Yes that was a selfy.. :shame:

I needed something quick for my google authorship when it got approved..


----------



## Jaws (Dec 20, 2010)

Nice website, hoss.


----------



## Windwash (Dec 23, 2007)

I think you will do well with this website :thumbsup:.

I read through most of it and a couple of small things popped out at me and they are just my opinion.

- Typos and punctuation: Might want to have somebody that knows more than me read through it. Probably a dozen or more spelling and grammar errors that are hard to catch after you have read through it once or twice. First paragraph maybe should read "Show you what THEY'VE got"....not sure.

-IMO "Cincy" sounds weird to me but I'm from out of town :whistling.

-Under "Whats Included" the 3 hours of plumbing for $100.00 sounds a bit light? 

_"We include baseboard and casing trim at no additional charge" sounds funny to me since your already charging for it in your $24 price.

-Under "Initial Consultation" I would get rid of the sentence with the word greasy in it.

-One of your customers testimonials rips on another builder and lists the companies name for installing a bad floor joist. Seems in poor taste.

About how much time has it taken to create this site?


----------



## ohiohomedoctor (Dec 26, 2010)

Windwash said:


> I think you will do well with this website :thumbsup:.
> 
> I read through most of it and a couple of small things popped out at me and they are just my opinion.
> 
> ...


This is ALL good feedback, thank you!

The site is a work in progress over the past 5-6 years or so. The pages you read where just a tiny new piece of what I am working on. Nobody could read through the whole site.. :laughing:

The $100 is what we return if we don't need the plumber...:clap:

The review should be edited I agree. I just pulled it from google but I see your point. That being said I have got a job from someone else who had one of those houses..


----------



## ohiohomedoctor (Dec 26, 2010)

Just added a service area graphic. Should have done that along time ago.


----------



## BamBamm5144 (Jul 12, 2008)

I should be able to get $24 a square feet for roofing.
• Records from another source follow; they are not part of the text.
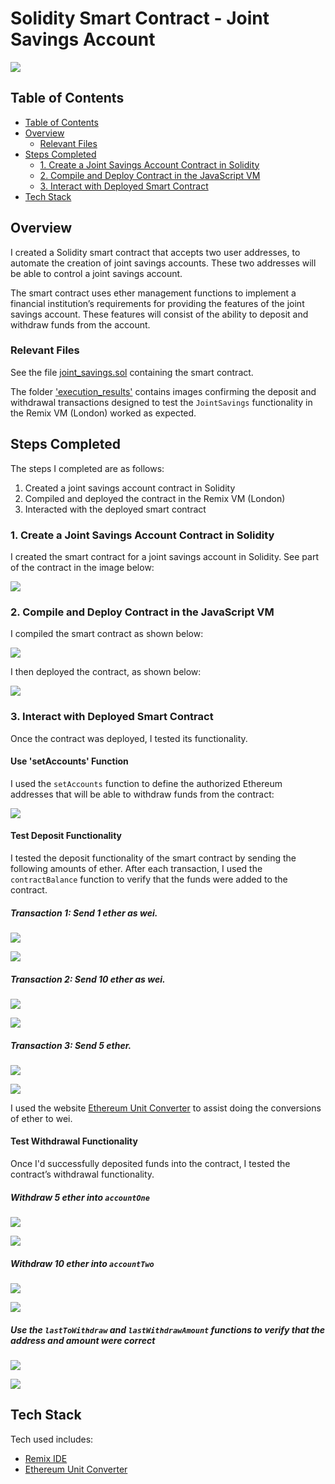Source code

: # Solidity Smart Contract - Joint Savings Account

![](images/20-5-challenge-image.png)

## Table of Contents
- [Table of Contents](#table-of-contents)
- [Overview](#overview)
  * [Relevant Files](#relevant-files)
- [Steps Completed](#steps-completed)
  * [1. Create a Joint Savings Account Contract in Solidity](#1-create-a-joint-savings-account-contract-in-solidity)
  * [2. Compile and Deploy Contract in the JavaScript VM](#2-compile-and-deploy-contract-in-the-javascript-vm)
  * [3. Interact with Deployed Smart Contract](#3-interact-with-deployed-smart-contract)
- [Tech Stack](#tech-stack)

## Overview
I created a Solidity smart contract that accepts two user addresses, to automate the creation of joint savings accounts. These two addresses will be able to control a joint savings account. 

The smart contract uses ether management functions to implement a financial institution’s requirements for providing the features of the joint savings account. These features will consist of the ability to deposit and withdraw funds from the account.

### Relevant Files

See the file [joint_savings.sol](joint_savings.sol) containing the smart contract.

The folder ['execution_results'](execution_results) contains images confirming the deposit and withdrawal transactions designed to test the `JointSavings` functionality in the Remix VM (London) worked as expected.

## Steps Completed

The steps I completed are as follows:

1. Created a joint savings account contract in Solidity
2. Compiled and deployed the contract in the Remix VM (London) 
3. Interacted with the deployed smart contract

### 1. Create a Joint Savings Account Contract in Solidity

I created the smart contract for a joint savings account in Solidity. See part of the contract in the image below:

![](images/contract.png)

### 2. Compile and Deploy Contract in the JavaScript VM

I compiled the smart contract as shown below:

![](images/compile_and_run.png)

I then deployed the contract, as shown below:

![](images/deploy.png)

### 3. Interact with Deployed Smart Contract

Once the contract was deployed, I tested its functionality.

#### Use 'setAccounts' Function

I used the `setAccounts` function to define the authorized Ethereum addresses that will be able to withdraw funds from the contract:

![](execution_results/set_accounts.png)

#### Test Deposit Functionality

I tested the deposit functionality of the smart contract by sending the following amounts of ether. After each transaction, I used the `contractBalance` function to verify that the funds were added to the contract.

##### Transaction 1: Send 1 ether as wei.

![](execution_results/1_ether.png)

![](execution_results/1_ether_balance.png)

##### Transaction 2: Send 10 ether as wei.

![](execution_results/10_ether.png)

![](execution_results/10_ether_balance.png)

##### Transaction 3: Send 5 ether.

![](execution_results/5_ether.png)

![](execution_results/5_ether_balance.png)

I used the website [Ethereum Unit Converter](https://eth-converter.com/) to assist doing the conversions of ether to wei.

#### Test Withdrawal Functionality

Once I'd successfully deposited funds into the contract, I tested the contract’s withdrawal functionality. 

##### Withdraw 5 ether into `accountOne`

![](execution_results/5_ether_withdraw.png)

![](execution_results/5_ether_withdraw_bal.png)

##### Withdraw 10 ether into `accountTwo`

![](execution_results/10_ether_withdraw.png)

![](execution_results/5_ether_withdraw_bal.png)

##### Use the `lastToWithdraw` and `lastWithdrawAmount` functions to verify that the address and amount were correct

![](execution_results/last_to_withdraw.png)

![](execution_results/last_withdraw_amount.png)

## Tech Stack

Tech used includes:

* [Remix IDE](https://remix.ethereum.org/)
* [Ethereum Unit Converter](https://eth-converter.com/)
Anyway, that's a good idea and looks good. I'm sure that's going to take off pretty good for you.


----------



## Xtrememtnbiker (Jun 9, 2013)

Site looks good Matt. I was reading through it and noticed this.

Home page, under "what we do..."

Robert Shull said "totally at piece instead of peace"


----------



## ohiohomedoctor (Dec 26, 2010)

Xtrememtnbiker said:


> Site looks good Matt. I was reading through it and noticed this.
> 
> Home page, under "what we do..."
> 
> Robert Shull said "totally at piece instead of peace"


Good eye. I have no controll over what our clients say... I suppose I could edit it for him..


----------



## Xtrememtnbiker (Jun 9, 2013)

ohiohomedoctor said:


> Good eye. I have no controll over what our clients say... I suppose I could edit it for him..


At least he was at piece with you right? Lol


----------



## ohiohomedoctor (Dec 26, 2010)

We have done his basement, kitchen, built a huge two story deck,entire home with hardie, and painted the whole house, inside out... He knows first hand how good we are..


----------



## tjbnwi (Feb 24, 2009)

I think you should remove the kitchen photo. To me it's deceiving as the title reads "Haws Basement" The banner reads "maple kitchen installed during recent basement finish project". I was going to ask how you included that kitchen in a basement @ $24.00 a square foot. I had to do some reading to realize it was another project in the same home.

Tom


----------